Quest'opera è stata compiuta da Dio e Cristo Signore sotto gli occhi dei testimoni. E' proprio la loro voce, unitamente al grido del salmo, che invita tutti a venire e guardare l'opera della risurrezione e della redenzione. Tutti sono chiamati a partecipare al mistero pasquale di Cristo. Tutta la terra e tutto il creato narrano in un modo nuovo la gloria di Dio: anche la terra e le creature partecipano alla risurrezione di Cristo.

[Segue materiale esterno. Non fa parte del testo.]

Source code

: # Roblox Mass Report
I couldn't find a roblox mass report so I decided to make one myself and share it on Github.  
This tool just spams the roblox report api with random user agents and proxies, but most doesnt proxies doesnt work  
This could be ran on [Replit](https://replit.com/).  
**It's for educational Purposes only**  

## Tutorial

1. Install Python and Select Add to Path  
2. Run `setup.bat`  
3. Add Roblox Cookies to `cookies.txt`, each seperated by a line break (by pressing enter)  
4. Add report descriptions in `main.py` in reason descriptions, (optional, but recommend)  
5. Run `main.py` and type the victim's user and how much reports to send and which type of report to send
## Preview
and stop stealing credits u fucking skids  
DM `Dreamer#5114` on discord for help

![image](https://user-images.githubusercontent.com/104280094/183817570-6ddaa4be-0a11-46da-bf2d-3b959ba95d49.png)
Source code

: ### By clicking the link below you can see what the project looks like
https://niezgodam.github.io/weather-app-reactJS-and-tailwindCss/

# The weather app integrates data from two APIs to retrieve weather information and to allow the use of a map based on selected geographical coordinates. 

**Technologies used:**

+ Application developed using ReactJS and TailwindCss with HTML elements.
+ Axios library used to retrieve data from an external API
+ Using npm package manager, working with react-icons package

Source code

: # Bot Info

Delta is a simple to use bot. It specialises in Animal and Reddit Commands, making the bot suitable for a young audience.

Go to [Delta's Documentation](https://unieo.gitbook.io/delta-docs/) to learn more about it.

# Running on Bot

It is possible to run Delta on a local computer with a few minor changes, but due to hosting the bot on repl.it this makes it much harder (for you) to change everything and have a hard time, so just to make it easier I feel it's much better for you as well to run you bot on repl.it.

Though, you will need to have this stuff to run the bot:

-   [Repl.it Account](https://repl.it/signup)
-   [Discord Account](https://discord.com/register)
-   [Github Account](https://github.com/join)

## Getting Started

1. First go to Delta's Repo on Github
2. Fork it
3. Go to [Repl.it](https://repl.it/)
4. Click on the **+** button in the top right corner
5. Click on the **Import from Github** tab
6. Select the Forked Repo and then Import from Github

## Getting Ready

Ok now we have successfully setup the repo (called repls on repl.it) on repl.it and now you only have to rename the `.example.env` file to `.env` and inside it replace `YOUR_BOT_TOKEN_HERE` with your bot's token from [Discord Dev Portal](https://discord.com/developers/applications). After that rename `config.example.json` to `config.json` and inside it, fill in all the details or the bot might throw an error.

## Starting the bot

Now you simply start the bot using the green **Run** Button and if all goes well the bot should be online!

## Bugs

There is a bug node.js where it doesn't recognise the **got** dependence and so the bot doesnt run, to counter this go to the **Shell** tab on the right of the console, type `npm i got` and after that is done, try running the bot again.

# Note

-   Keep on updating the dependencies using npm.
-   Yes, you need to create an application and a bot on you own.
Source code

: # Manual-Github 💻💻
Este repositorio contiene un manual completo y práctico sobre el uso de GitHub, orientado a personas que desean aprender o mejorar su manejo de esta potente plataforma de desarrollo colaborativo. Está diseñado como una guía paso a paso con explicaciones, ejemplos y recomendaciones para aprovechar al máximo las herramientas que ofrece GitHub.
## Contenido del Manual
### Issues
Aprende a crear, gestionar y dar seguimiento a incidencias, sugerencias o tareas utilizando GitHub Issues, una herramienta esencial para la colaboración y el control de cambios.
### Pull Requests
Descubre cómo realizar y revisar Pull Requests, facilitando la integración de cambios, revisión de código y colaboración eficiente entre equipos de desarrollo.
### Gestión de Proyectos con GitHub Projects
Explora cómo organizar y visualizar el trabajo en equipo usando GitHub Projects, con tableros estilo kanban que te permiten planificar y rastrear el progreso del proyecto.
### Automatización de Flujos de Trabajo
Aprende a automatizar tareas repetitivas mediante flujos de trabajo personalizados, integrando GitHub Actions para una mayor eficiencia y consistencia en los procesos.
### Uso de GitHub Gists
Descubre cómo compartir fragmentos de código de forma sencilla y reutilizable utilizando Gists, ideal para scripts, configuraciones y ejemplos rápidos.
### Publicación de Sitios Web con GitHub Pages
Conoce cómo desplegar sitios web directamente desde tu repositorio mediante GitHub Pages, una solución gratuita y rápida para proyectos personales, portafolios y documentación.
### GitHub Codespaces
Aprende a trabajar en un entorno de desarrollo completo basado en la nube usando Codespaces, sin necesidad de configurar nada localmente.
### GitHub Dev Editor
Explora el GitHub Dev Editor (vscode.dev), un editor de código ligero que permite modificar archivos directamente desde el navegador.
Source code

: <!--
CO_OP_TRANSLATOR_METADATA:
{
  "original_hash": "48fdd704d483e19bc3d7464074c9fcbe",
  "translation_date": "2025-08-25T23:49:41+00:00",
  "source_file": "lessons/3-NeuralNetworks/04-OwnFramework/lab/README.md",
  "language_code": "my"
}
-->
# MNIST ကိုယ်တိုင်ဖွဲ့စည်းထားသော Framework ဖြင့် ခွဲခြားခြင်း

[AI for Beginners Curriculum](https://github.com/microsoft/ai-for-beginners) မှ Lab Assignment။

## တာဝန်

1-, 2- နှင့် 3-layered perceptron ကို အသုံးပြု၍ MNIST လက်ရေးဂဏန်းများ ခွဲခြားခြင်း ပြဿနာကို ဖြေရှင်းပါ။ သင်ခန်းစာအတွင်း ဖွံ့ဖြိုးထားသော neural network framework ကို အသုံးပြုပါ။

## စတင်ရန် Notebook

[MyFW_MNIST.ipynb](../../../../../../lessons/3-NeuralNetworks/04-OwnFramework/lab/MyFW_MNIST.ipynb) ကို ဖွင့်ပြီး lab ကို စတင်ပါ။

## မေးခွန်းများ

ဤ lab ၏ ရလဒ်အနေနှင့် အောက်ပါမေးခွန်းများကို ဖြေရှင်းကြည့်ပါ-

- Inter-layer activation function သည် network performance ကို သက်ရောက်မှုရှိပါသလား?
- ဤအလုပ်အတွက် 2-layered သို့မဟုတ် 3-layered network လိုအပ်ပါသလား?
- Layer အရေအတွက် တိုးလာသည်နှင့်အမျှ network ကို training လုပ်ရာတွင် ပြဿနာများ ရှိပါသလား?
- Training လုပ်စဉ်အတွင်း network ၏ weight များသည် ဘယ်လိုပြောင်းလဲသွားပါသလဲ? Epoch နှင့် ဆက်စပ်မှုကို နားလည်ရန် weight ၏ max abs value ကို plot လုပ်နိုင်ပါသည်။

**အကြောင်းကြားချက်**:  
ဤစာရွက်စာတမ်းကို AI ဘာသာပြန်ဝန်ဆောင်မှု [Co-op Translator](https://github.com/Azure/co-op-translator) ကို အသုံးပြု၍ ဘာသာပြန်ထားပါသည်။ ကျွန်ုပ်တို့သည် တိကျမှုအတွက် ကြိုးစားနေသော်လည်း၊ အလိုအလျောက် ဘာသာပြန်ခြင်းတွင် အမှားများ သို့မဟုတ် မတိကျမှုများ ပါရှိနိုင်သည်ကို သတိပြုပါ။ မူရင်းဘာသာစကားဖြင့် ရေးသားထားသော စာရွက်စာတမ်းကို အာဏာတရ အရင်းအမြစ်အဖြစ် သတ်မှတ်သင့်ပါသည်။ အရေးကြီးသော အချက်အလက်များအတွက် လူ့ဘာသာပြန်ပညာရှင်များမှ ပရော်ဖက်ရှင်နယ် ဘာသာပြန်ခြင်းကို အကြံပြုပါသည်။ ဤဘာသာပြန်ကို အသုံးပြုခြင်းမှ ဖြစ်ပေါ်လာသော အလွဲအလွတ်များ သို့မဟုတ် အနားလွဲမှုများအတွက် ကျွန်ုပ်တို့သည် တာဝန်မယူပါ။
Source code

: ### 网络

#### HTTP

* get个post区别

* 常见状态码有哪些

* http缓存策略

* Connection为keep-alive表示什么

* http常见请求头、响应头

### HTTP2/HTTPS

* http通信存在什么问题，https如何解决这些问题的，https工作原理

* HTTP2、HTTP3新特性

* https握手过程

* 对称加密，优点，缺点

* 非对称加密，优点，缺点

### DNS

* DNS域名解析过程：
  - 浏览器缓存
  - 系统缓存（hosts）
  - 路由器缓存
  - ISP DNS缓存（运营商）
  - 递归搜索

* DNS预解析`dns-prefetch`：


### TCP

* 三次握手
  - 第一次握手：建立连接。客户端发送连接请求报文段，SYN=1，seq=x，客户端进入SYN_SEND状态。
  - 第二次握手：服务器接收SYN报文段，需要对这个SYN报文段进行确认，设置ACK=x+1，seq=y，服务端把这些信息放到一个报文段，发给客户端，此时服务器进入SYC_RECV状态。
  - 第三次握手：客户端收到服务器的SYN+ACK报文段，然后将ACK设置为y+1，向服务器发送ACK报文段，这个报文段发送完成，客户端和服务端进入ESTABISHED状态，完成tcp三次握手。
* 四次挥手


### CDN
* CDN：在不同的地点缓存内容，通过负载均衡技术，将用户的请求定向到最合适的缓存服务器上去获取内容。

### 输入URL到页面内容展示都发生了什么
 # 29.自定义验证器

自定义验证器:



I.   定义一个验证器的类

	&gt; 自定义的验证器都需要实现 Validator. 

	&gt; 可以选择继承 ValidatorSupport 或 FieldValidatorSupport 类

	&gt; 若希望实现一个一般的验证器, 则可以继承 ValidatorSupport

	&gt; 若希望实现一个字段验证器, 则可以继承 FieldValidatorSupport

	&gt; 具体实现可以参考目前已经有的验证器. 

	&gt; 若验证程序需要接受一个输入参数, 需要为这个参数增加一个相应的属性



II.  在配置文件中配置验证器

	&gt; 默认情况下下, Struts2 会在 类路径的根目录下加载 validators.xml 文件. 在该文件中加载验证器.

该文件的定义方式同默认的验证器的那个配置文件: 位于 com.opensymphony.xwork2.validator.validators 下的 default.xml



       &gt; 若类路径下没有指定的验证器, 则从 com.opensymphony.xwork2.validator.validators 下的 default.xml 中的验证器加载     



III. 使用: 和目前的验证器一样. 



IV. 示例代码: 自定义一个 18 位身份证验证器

2. La Chiesa è portavoce e servitrice di questa gloria. Essa è "salmista" delle cose mirabili che Dio ha fatto tra gli uomini. E contemporaneamente la Chiesa, nell'odierna domenica pasquale, legge con attenzione gli Atti degli apostoli per ricordare, ancora una volta, come la risurrezione di Cristo ha prodotto i suoi primi effetti in mezzo agli uomini.

Ecco, leggiamo che il diacono Filippo ha predicato Cristo in Samaria, confermando con i segni la verità dell'insegnamento annunziato. E così Samaria accolse la parola di Dio. Sulle orme di Filippo si sono incamminati verso quella città gli apostoli Pietro e Giovanni per imporre le mani, nel nome del Signore Gesù, sui battezzati e su quelli che ricevevano lo Spirito Santo (cfr. Ac 8,5-8 Ac 8,14-17).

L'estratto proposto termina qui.